### What to work on
In full and without alteration, output each record given here.
(Exercise data)
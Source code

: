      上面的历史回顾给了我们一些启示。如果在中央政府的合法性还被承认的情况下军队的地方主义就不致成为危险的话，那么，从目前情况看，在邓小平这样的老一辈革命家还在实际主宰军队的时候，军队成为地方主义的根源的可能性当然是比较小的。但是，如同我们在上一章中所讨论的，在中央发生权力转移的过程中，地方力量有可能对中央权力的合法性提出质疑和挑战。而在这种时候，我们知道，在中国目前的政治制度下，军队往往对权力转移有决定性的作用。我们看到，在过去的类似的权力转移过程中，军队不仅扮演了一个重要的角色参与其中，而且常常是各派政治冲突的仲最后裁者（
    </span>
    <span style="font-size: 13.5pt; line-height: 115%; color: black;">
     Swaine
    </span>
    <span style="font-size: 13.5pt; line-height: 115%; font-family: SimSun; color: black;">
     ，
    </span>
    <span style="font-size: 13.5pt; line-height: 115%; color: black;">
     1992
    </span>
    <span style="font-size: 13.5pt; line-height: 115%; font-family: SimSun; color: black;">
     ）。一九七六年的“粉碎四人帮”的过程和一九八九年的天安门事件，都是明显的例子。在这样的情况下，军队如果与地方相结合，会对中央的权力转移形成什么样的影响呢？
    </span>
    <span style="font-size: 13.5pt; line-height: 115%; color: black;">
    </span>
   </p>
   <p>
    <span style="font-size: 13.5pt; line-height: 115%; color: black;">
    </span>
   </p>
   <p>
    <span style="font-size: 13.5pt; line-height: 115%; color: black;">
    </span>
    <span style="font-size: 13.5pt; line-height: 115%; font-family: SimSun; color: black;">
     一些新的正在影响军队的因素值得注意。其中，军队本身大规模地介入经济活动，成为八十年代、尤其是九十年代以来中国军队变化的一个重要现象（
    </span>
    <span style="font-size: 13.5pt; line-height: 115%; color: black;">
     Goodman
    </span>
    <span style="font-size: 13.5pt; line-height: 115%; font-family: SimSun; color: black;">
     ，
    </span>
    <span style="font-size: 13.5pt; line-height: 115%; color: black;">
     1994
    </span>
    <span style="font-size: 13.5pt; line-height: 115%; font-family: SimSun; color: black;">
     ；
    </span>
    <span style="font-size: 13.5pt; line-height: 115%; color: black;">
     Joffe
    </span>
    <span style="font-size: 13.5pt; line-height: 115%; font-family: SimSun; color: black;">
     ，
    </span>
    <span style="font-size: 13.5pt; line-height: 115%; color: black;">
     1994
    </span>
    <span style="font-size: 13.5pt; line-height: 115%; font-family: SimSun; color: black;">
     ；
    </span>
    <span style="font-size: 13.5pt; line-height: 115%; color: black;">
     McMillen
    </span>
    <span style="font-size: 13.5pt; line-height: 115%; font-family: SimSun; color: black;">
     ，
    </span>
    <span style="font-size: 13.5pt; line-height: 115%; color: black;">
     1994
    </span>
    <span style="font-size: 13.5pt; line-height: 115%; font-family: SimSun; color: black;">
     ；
(End Exercise data)
### Response
Source code

:      上面的历史回顾给了我们一些启示。如果在中央政府的合法性还被承认的情况下军队的地方主义就不致成为危险的话，那么，从目前情况看，在邓小平这样的老一辈革命家还在实际主宰军队的时候，军队成为地方主义的根源的可能性当然是比较小的。但是，如同我们在上一章中所讨论的，在中央发生权力转移的过程中，地方力量有可能对中央权力的合法性提出质疑和挑战。而在这种时候，我们知道，在中国目前的政治制度下，军队往往对权力转移有决定性的作用。我们看到，在过去的类似的权力转移过程中，军队不仅扮演了一个重要的角色参与其中，而且常常是各派政治冲突的仲最后裁者（
    </span>
    <span style="font-size: 13.5pt; line-height: 115%; color: black;">
     Swaine
    </span>
    <span style="font-size: 13.5pt; line-height: 115%; font-family: SimSun; color: black;">
     ，
    </span>
    <span style="font-size: 13.5pt; line-height: 115%; color: black;">
     1992
    </span>
    <span style="font-size: 13.5pt; line-height: 115%; font-family: SimSun; color: black;">
     ）。一九七六年的“粉碎四人帮”的过程和一九八九年的天安门事件，都是明显的例子。在这样的情况下，军队如果与地方相结合，会对中央的权力转移形成什么样的影响呢？
    </span>
    <span style="font-size: 13.5pt; line-height: 115%; color: black;">
    </span>
   </p>
   <p>
    <span style="font-size: 13.5pt; line-height: 115%; color: black;">
    </span>
   </p>
   <p>
    <span style="font-size: 13.5pt; line-height: 115%; color: black;">
    </span>
    <span style="font-size: 13.5pt; line-height: 115%; font-family: SimSun; color: black;">
     一些新的正在影响军队的因素值得注意。其中，军队本身大规模地介入经济活动，成为八十年代、尤其是九十年代以来中国军队变化的一个重要现象（
    </span>
    <span style="font-size: 13.5pt; line-height: 115%; color: black;">
     Goodman
    </span>
    <span style="font-size: 13.5pt; line-height: 115%; font-family: SimSun; color: black;">
     ，
    </span>
    <span style="font-size: 13.5pt; line-height: 115%; color: black;">
     1994
    </span>
    <span style="font-size: 13.5pt; line-height: 115%; font-family: SimSun; color: black;">
     ；
    </span>
    <span style="font-size: 13.5pt; line-height: 115%; color: black;">
     Joffe
    </span>
    <span style="font-size: 13.5pt; line-height: 115%; font-family: SimSun; color: black;">
     ，
    </span>
    <span style="font-size: 13.5pt; line-height: 115%; color: black;">
     1994
    </span>
    <span style="font-size: 13.5pt; line-height: 115%; font-family: SimSun; color: black;">
     ；
    </span>
    <span style="font-size: 13.5pt; line-height: 115%; color: black;">
     McMillen
    </span>
    <span style="font-size: 13.5pt; line-height: 115%; font-family: SimSun; color: black;">
     ，
    </span>
    <span style="font-size: 13.5pt; line-height: 115%; color: black;">
     1994
    </span>
    <span style="font-size: 13.5pt; line-height: 115%; font-family: SimSun; color: black;">
     ；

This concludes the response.